* [What the task requires]:
Below are records; how many of their lines contain "blob"? Give the number and no other words.

Dataset entries
= Beginning of Section =

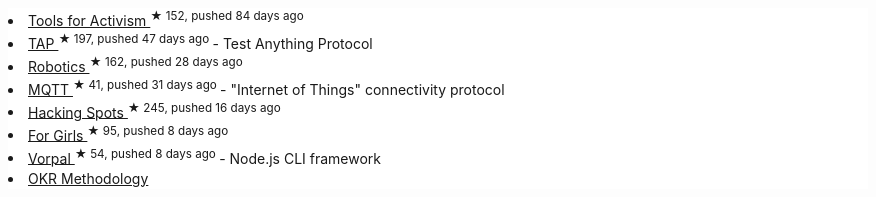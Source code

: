  <li>
  <a href="https://github.com/chaconnewu/awesome-augmented/blob/master/awesomes/toolsforactivism.md">
   Tools for Activism
  </a>
  <sup>
   ★ 152, pushed 84 days ago
  </sup>
 </li>
 <li>
  <a href="https://github.com/chaconnewu/awesome-augmented/blob/master/awesomes/awesome-tap.md">
   TAP
  </a>
  <sup>
   ★ 197, pushed 47 days ago
  </sup>
  - Test Anything Protocol
 </li>
 <li>
  <a href="https://github.com/chaconnewu/awesome-augmented/blob/master/awesomes/awesome-robotics.md">
   Robotics
  </a>
  <sup>
   ★ 162, pushed 28 days ago
  </sup>
 </li>
 <li>
  <a href="https://github.com/chaconnewu/awesome-augmented/blob/master/awesomes/awesome-mqtt.md">
   MQTT
  </a>
  <sup>
   ★ 41, pushed 31 days ago
  </sup>
  - "Internet of Things" connectivity protocol
 </li>
 <li>
  <a href="https://github.com/chaconnewu/awesome-augmented/blob/master/awesomes/awesome-hacking-spots.md">
   Hacking Spots
  </a>
  <sup>
   ★ 245, pushed 16 days ago
  </sup>
 </li>
 <li>
  <a href="https://github.com/chaconnewu/awesome-augmented/blob/master/awesomes/awesome4girls.md">
   For Girls
  </a>
  <sup>
   ★ 95, pushed 8 days ago
  </sup>
 </li>
 <li>
  <a href="https://github.com/chaconnewu/awesome-augmented/blob/master/awesomes/awesome-vorpal.md">
   Vorpal
  </a>
  <sup>
   ★ 54, pushed 8 days ago
  </sup>
  - Node.js CLI framework
 </li>
 <li>
  <a href="https://github.com/chaconnewu/awesome-augmented/blob/master/awesomes/awesome-okr.md">
   OKR Methodology
  </a>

= End of Section =

* [Solution]:
8